### Assigned task
Go through the entries, filter for the word "occurs", and copy every line that has it.

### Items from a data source
■ ■ ■ ■

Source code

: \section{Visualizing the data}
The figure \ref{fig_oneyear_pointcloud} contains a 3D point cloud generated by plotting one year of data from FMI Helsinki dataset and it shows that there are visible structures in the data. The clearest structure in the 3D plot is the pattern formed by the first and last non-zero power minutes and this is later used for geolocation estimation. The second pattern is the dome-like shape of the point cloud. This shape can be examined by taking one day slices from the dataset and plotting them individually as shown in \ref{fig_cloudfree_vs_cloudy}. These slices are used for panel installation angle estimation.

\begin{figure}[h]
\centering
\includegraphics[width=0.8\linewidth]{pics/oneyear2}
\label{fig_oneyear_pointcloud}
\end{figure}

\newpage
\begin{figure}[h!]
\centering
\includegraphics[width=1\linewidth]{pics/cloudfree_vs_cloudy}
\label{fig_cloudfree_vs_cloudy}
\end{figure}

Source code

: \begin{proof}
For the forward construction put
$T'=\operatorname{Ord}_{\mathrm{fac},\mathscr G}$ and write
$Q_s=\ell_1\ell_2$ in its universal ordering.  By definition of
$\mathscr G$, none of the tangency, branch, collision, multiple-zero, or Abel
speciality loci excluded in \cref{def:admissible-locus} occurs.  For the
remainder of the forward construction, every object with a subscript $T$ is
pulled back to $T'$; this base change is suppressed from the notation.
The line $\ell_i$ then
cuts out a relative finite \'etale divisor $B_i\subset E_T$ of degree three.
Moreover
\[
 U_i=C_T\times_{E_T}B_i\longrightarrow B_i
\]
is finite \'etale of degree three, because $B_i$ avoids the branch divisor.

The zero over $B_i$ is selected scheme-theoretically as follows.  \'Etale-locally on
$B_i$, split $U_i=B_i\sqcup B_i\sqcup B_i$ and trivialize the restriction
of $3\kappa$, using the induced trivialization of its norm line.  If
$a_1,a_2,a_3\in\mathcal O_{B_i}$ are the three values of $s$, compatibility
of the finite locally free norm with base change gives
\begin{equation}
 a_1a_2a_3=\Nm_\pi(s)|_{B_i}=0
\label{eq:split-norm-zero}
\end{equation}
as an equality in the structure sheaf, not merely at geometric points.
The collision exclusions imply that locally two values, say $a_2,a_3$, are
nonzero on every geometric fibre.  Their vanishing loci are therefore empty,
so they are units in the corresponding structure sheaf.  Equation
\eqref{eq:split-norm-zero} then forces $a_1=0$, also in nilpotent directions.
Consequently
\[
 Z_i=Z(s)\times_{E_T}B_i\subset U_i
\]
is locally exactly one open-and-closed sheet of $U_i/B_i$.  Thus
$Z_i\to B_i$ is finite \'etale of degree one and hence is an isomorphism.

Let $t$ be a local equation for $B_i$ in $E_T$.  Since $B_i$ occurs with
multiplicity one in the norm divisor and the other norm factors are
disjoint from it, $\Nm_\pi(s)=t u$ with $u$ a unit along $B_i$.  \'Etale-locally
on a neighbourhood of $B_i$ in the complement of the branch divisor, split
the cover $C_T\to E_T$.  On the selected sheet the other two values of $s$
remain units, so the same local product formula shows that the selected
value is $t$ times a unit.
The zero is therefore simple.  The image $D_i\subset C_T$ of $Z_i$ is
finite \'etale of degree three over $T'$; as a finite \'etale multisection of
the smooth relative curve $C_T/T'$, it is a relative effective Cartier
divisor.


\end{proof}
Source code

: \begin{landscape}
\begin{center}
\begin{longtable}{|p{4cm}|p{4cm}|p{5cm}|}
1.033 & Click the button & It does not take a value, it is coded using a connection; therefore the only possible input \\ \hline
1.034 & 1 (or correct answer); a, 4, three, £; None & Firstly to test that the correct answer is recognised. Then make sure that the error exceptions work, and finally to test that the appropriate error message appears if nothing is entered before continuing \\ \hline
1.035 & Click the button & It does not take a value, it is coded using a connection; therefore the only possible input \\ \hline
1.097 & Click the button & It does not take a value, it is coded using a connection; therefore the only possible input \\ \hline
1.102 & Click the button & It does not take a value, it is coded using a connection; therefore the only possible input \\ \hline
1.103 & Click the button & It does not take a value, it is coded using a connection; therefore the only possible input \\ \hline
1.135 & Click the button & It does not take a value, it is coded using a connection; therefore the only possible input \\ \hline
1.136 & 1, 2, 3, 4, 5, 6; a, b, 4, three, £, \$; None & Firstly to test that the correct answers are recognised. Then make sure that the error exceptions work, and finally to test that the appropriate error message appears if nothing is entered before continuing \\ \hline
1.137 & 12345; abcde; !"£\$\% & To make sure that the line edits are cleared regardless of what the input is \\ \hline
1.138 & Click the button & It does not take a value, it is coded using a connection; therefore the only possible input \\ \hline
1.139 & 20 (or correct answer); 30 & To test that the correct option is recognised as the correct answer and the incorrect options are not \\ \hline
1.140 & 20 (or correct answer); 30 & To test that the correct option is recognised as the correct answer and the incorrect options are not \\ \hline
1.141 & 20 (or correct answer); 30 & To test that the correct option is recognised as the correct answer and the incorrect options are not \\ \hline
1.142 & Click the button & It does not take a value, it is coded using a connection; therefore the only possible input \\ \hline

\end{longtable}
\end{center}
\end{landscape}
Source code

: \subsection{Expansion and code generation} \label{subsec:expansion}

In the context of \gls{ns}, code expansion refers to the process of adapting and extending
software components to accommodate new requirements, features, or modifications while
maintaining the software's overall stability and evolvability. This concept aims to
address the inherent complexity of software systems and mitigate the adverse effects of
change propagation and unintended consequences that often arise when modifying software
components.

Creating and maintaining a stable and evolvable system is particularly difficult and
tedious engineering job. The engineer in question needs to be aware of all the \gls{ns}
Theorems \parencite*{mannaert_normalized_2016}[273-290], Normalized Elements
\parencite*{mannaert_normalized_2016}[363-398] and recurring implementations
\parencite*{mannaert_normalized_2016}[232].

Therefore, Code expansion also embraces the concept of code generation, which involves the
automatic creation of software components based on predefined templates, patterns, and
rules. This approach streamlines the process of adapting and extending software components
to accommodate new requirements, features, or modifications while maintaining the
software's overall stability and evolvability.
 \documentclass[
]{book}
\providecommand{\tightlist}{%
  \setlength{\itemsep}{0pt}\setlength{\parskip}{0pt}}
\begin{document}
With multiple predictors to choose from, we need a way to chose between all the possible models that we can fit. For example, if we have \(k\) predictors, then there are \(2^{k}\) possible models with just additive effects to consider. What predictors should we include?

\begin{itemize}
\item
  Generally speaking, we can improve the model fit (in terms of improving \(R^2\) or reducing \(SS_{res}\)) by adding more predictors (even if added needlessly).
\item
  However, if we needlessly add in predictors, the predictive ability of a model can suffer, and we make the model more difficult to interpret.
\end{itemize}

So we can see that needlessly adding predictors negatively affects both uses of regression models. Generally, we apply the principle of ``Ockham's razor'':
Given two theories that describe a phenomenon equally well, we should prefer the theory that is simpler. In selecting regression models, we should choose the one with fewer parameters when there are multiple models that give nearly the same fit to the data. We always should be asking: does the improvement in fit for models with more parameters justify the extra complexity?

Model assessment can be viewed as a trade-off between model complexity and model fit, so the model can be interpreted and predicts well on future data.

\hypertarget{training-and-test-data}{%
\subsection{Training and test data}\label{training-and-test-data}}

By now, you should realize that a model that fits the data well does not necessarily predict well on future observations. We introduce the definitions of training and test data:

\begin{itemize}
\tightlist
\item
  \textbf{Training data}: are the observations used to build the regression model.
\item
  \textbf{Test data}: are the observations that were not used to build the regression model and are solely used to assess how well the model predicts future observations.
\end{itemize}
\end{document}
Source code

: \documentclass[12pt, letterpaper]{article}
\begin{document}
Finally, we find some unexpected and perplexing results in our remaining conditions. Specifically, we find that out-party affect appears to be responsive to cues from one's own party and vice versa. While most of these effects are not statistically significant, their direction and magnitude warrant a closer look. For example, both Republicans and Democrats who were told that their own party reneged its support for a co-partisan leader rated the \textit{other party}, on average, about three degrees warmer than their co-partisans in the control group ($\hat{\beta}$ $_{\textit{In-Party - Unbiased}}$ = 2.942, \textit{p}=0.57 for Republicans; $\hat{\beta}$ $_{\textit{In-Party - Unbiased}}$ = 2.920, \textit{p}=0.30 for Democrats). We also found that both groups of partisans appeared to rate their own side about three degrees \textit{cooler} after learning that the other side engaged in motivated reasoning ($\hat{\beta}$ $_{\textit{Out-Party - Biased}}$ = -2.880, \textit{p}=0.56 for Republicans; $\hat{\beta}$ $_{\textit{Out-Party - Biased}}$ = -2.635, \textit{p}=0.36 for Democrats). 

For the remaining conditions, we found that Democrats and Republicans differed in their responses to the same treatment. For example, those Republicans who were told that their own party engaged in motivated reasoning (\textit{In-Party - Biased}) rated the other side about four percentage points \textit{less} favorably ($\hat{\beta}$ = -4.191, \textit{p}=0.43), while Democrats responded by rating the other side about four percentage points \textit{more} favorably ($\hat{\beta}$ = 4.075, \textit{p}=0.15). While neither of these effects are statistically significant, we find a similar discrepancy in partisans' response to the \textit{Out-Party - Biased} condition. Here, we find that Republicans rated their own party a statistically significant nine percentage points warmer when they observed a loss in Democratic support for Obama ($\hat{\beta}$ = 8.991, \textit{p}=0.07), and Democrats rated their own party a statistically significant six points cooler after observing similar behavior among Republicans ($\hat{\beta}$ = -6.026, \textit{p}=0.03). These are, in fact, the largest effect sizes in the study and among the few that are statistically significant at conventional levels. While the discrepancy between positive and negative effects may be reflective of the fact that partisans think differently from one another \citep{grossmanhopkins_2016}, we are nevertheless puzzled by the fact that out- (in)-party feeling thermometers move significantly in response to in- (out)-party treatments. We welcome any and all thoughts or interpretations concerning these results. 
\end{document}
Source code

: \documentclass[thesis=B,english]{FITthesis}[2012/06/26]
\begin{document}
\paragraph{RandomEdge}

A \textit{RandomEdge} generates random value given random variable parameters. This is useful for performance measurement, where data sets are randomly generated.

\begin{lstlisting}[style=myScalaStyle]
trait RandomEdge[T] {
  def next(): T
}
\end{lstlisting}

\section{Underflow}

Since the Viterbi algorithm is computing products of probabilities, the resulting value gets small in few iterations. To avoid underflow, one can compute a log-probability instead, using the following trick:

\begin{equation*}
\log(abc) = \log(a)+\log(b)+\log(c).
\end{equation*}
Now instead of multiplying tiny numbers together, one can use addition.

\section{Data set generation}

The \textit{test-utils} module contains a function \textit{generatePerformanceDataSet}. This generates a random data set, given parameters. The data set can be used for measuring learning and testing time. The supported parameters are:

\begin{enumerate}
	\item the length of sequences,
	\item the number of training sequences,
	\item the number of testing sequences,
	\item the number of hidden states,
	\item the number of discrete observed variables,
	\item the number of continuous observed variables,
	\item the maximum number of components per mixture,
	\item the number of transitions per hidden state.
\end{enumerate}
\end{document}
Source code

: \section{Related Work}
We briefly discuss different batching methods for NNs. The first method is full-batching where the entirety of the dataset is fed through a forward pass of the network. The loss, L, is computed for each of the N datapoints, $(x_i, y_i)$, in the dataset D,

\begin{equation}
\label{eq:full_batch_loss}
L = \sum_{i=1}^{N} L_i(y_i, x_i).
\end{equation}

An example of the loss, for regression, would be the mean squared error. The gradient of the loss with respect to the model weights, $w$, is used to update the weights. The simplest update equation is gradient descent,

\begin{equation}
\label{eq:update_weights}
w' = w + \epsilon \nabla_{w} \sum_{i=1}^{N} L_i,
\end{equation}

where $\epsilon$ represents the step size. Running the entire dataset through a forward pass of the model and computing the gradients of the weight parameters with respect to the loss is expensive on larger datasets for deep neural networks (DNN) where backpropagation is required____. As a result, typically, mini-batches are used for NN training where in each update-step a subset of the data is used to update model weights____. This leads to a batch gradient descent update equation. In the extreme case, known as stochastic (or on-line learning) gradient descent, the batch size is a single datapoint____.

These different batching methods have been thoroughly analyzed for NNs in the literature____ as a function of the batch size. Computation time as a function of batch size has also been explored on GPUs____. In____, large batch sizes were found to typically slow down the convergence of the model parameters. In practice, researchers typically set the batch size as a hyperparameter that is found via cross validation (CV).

■ ■ ■ ■

### Answer to the exercise
speciality loci excluded in \cref{def:admissible-locus} occurs.  For the
Let $t$ be a local equation for $B_i$ in $E_T$.  Since $B_i$ occurs with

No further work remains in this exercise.